The paid inclusion model, as well as more pervasive advertising networks like Yahoo! Publisher Network and Google's AdSense, work by treating consumer attention as the property of the search engine (in the case of paid inclusion) or the publisher (in the case of advertising networks).[62][63] This is somewhat different from the anti-spam uses of property rights in attention, which treat an individual's attention as his or her own property.
These advertising models significantly influence consumer behavior, often leveraging personal data to target ads more effectively. While this can enhance user experience by aligning advertisements with user interests, it raises privacy concerns and can lead to consumer manipulation.
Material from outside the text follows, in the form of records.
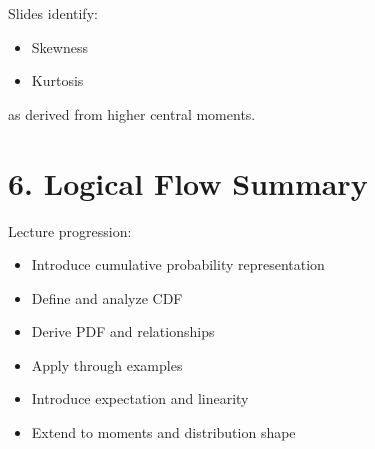 \documentclass[11pt]{article}
\begin{document}
Slides identify:

\begin{itemize}
\item Skewness
\item Kurtosis
\end{itemize}

as derived from higher central moments.

\section*{6. Logical Flow Summary}

Lecture progression:

\begin{itemize}
\item Introduce cumulative probability representation
\item Define and analyze CDF
\item Derive PDF and relationships
\item Apply through examples
\item Introduce expectation and linearity
\item Extend to moments and distribution shape
\end{itemize}
\end{document}

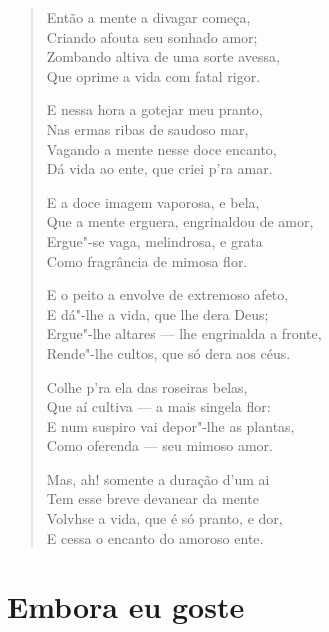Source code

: \begin{verse}
Então a mente a divagar começa,\\
Criando afouta seu sonhado amor;\\
Zombando altiva de uma sorte avessa,\\
Que oprime a vida com fatal rigor.

E nessa hora a gotejar meu pranto,\\
Nas ermas ribas de saudoso mar,\\
Vagando a mente nesse doce encanto,\\
Dá vida ao ente, que criei p'ra amar.

E a doce imagem vaporosa, e bela,\\
Que a mente erguera, engrinaldou de amor,\\
Ergue"-se vaga, melindrosa, e grata\\
Como fragrância de mimosa flor.

E o peito a envolve de extremoso afeto,\\
E dá"-lhe a vida, que lhe dera Deus;\\
Ergue"-lhe altares --- lhe engrinalda a fronte,\\
Rende"-lhe cultos, que só dera aos céus.

Colhe p'ra ela das roseiras belas,\\
Que aí cultiva --- a mais singela flor:\\
E num suspiro vai depor"-lhe as plantas,\\
Como oferenda --- seu mimoso amor.

Mas, ah! somente a duração d'um ai\\
Tem esse breve devanear da mente\\
Volvhse a vida, que é só pranto, e dor,\\
E cessa o encanto do amoroso ente.
\end{verse}

\chapter{Embora eu goste}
The phenomenon of "ad fatigue" where excessive exposure to ads leads to reduced attention and engagement with advertisements is also noteworthy. [64]
Advancements in artificial intelligence and machine learning have transformed paid inclusion and advertising networks. These technologies allow for more sophisticated targeting and personalization of ads, improving effectiveness but also increasing concerns about surveillance and data privacy.[65]
The regulation of paid inclusion and advertising networks is complex, involving multiple stakeholders with diverse interests. There is an ongoing debate about the balance between encouraging innovation and protecting consumer privacy. Ethical considerations also include the transparency of these models and their impact on the informational ecosystem, potentially leading to biased or manipulated content.[66]